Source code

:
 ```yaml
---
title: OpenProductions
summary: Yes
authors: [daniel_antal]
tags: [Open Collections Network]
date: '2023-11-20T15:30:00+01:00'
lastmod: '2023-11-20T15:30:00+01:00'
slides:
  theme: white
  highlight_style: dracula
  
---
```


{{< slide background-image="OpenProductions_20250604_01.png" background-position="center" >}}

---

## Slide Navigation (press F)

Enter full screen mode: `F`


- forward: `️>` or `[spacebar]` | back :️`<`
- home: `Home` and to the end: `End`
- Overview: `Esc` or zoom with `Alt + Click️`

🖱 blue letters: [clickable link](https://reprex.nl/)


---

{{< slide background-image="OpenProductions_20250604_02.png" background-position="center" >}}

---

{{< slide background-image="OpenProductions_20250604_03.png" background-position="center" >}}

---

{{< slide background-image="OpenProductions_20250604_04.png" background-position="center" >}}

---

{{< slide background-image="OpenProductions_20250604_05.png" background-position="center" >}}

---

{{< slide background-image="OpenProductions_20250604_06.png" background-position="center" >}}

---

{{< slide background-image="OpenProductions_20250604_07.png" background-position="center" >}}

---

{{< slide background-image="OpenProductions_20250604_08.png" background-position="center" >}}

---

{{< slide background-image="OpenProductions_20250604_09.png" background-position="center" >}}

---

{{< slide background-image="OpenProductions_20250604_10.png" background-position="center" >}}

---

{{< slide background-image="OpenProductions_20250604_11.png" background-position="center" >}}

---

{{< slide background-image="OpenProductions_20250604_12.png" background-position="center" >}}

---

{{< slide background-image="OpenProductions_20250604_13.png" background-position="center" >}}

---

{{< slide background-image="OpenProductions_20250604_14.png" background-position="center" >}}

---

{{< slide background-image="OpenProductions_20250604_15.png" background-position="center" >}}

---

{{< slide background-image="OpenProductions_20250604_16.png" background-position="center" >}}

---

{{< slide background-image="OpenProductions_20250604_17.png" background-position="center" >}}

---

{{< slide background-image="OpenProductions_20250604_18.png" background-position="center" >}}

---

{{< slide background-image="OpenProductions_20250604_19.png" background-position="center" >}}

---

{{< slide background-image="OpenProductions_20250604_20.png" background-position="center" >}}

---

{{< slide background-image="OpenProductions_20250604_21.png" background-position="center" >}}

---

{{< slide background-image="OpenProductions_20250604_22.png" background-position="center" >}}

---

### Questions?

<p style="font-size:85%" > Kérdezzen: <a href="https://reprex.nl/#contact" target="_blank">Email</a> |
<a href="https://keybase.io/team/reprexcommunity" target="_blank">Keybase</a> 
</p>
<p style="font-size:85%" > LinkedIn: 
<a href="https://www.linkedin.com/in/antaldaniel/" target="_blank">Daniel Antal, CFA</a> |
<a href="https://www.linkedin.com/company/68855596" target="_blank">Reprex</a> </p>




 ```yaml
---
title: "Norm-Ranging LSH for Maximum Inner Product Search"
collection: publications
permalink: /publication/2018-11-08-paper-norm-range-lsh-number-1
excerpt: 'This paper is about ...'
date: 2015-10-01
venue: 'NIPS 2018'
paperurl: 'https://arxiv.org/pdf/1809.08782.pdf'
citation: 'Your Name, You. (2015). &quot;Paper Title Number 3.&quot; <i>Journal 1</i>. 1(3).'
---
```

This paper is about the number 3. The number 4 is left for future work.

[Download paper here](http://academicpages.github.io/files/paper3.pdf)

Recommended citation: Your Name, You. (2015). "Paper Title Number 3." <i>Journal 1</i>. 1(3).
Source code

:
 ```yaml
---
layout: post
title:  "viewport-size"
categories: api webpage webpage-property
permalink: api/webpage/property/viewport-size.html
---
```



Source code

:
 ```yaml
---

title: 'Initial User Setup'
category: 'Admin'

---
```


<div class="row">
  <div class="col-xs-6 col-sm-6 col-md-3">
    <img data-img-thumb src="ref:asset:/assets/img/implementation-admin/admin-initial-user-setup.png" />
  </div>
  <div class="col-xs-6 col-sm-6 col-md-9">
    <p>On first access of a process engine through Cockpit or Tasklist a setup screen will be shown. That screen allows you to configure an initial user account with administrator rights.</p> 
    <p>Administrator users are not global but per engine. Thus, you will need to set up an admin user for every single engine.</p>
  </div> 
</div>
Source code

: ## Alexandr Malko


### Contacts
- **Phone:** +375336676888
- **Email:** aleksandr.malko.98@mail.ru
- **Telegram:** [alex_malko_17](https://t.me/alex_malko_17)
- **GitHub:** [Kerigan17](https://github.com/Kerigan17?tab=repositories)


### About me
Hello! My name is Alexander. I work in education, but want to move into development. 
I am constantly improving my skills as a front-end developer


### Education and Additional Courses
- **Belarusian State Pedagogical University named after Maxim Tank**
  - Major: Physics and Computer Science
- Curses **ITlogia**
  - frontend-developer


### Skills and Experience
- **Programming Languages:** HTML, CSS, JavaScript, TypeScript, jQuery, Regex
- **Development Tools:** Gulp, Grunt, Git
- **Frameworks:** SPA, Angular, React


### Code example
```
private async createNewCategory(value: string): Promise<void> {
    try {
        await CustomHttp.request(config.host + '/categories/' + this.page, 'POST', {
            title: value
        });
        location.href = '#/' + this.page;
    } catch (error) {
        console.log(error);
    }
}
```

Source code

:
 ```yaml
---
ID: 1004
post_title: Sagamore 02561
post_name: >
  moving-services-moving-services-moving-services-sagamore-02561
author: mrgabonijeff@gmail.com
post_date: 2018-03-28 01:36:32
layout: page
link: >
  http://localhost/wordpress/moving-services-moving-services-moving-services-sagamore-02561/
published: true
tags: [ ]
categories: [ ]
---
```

-=-=-

The task:
Reproduce each of the records word for word.

Task response:
Source code

:
 ```yaml
---
title: OpenProductions
summary: Yes
authors: [daniel_antal]
tags: [Open Collections Network]
date: '2023-11-20T15:30:00+01:00'
lastmod: '2023-11-20T15:30:00+01:00'
slides:
  theme: white
  highlight_style: dracula
  
---
```


{{< slide background-image="OpenProductions_20250604_01.png" background-position="center" >}}

---

## Slide Navigation (press F)

Enter full screen mode: `F`


- forward: `️>` or `[spacebar]` | back :️`<`
- home: `Home` and to the end: `End`
- Overview: `Esc` or zoom with `Alt + Click️`

🖱 blue letters: [clickable link](https://reprex.nl/)


---

{{< slide background-image="OpenProductions_20250604_02.png" background-position="center" >}}

---

{{< slide background-image="OpenProductions_20250604_03.png" background-position="center" >}}

---

{{< slide background-image="OpenProductions_20250604_04.png" background-position="center" >}}

---

{{< slide background-image="OpenProductions_20250604_05.png" background-position="center" >}}

---

{{< slide background-image="OpenProductions_20250604_06.png" background-position="center" >}}

---

{{< slide background-image="OpenProductions_20250604_07.png" background-position="center" >}}

---

{{< slide background-image="OpenProductions_20250604_08.png" background-position="center" >}}

---

{{< slide background-image="OpenProductions_20250604_09.png" background-position="center" >}}

---

{{< slide background-image="OpenProductions_20250604_10.png" background-position="center" >}}

---

{{< slide background-image="OpenProductions_20250604_11.png" background-position="center" >}}

---

{{< slide background-image="OpenProductions_20250604_12.png" background-position="center" >}}

---

{{< slide background-image="OpenProductions_20250604_13.png" background-position="center" >}}

---

{{< slide background-image="OpenProductions_20250604_14.png" background-position="center" >}}

---

{{< slide background-image="OpenProductions_20250604_15.png" background-position="center" >}}

---

{{< slide background-image="OpenProductions_20250604_16.png" background-position="center" >}}

---

{{< slide background-image="OpenProductions_20250604_17.png" background-position="center" >}}

---

{{< slide background-image="OpenProductions_20250604_18.png" background-position="center" >}}

---

{{< slide background-image="OpenProductions_20250604_19.png" background-position="center" >}}

---

{{< slide background-image="OpenProductions_20250604_20.png" background-position="center" >}}

---

{{< slide background-image="OpenProductions_20250604_21.png" background-position="center" >}}

---

{{< slide background-image="OpenProductions_20250604_22.png" background-position="center" >}}

---

### Questions?

<p style="font-size:85%" > Kérdezzen: <a href="https://reprex.nl/#contact" target="_blank">Email</a> |
<a href="https://keybase.io/team/reprexcommunity" target="_blank">Keybase</a> 
</p>
<p style="font-size:85%" > LinkedIn: 
<a href="https://www.linkedin.com/in/antaldaniel/" target="_blank">Daniel Antal, CFA</a> |
<a href="https://www.linkedin.com/company/68855596" target="_blank">Reprex</a> </p>




 ```yaml
---
title: "Norm-Ranging LSH for Maximum Inner Product Search"
collection: publications
permalink: /publication/2018-11-08-paper-norm-range-lsh-number-1
excerpt: 'This paper is about ...'
date: 2015-10-01
venue: 'NIPS 2018'
paperurl: 'https://arxiv.org/pdf/1809.08782.pdf'
citation: 'Your Name, You. (2015). &quot;Paper Title Number 3.&quot; <i>Journal 1</i>. 1(3).'
---
```

This paper is about the number 3. The number 4 is left for future work.

[Download paper here](http://academicpages.github.io/files/paper3.pdf)

Recommended citation: Your Name, You. (2015). "Paper Title Number 3." <i>Journal 1</i>. 1(3).
Source code

:
 ```yaml
---
layout: post
title:  "viewport-size"
categories: api webpage webpage-property
permalink: api/webpage/property/viewport-size.html
---
```



Source code

:
 ```yaml
---

title: 'Initial User Setup'
category: 'Admin'

---
```


<div class="row">
  <div class="col-xs-6 col-sm-6 col-md-3">
    <img data-img-thumb src="ref:asset:/assets/img/implementation-admin/admin-initial-user-setup.png" />
  </div>
  <div class="col-xs-6 col-sm-6 col-md-9">
    <p>On first access of a process engine through Cockpit or Tasklist a setup screen will be shown. That screen allows you to configure an initial user account with administrator rights.</p> 
    <p>Administrator users are not global but per engine. Thus, you will need to set up an admin user for every single engine.</p>
  </div> 
</div>
Source code

: ## Alexandr Malko


### Contacts
- **Phone:** +375336676888
- **Email:** aleksandr.malko.98@mail.ru
- **Telegram:** [alex_malko_17](https://t.me/alex_malko_17)
- **GitHub:** [Kerigan17](https://github.com/Kerigan17?tab=repositories)


### About me
Hello! My name is Alexander. I work in education, but want to move into development. 
I am constantly improving my skills as a front-end developer


### Education and Additional Courses
- **Belarusian State Pedagogical University named after Maxim Tank**
  - Major: Physics and Computer Science
- Curses **ITlogia**
  - frontend-developer


### Skills and Experience
- **Programming Languages:** HTML, CSS, JavaScript, TypeScript, jQuery, Regex
- **Development Tools:** Gulp, Grunt, Git
- **Frameworks:** SPA, Angular, React


### Code example
```
private async createNewCategory(value: string): Promise<void> {
    try {
        await CustomHttp.request(config.host + '/categories/' + this.page, 'POST', {
            title: value
        });
        location.href = '#/' + this.page;
    } catch (error) {
        console.log(error);
    }
}
```

Source code

:
 ```yaml
---
ID: 1004
post_title: Sagamore 02561
post_name: >
  moving-services-moving-services-moving-services-sagamore-02561
author: mrgabonijeff@gmail.com
post_date: 2018-03-28 01:36:32
layout: page
link: >
  http://localhost/wordpress/moving-services-moving-services-moving-services-sagamore-02561/
published: true
tags: [ ]
categories: [ ]
---
```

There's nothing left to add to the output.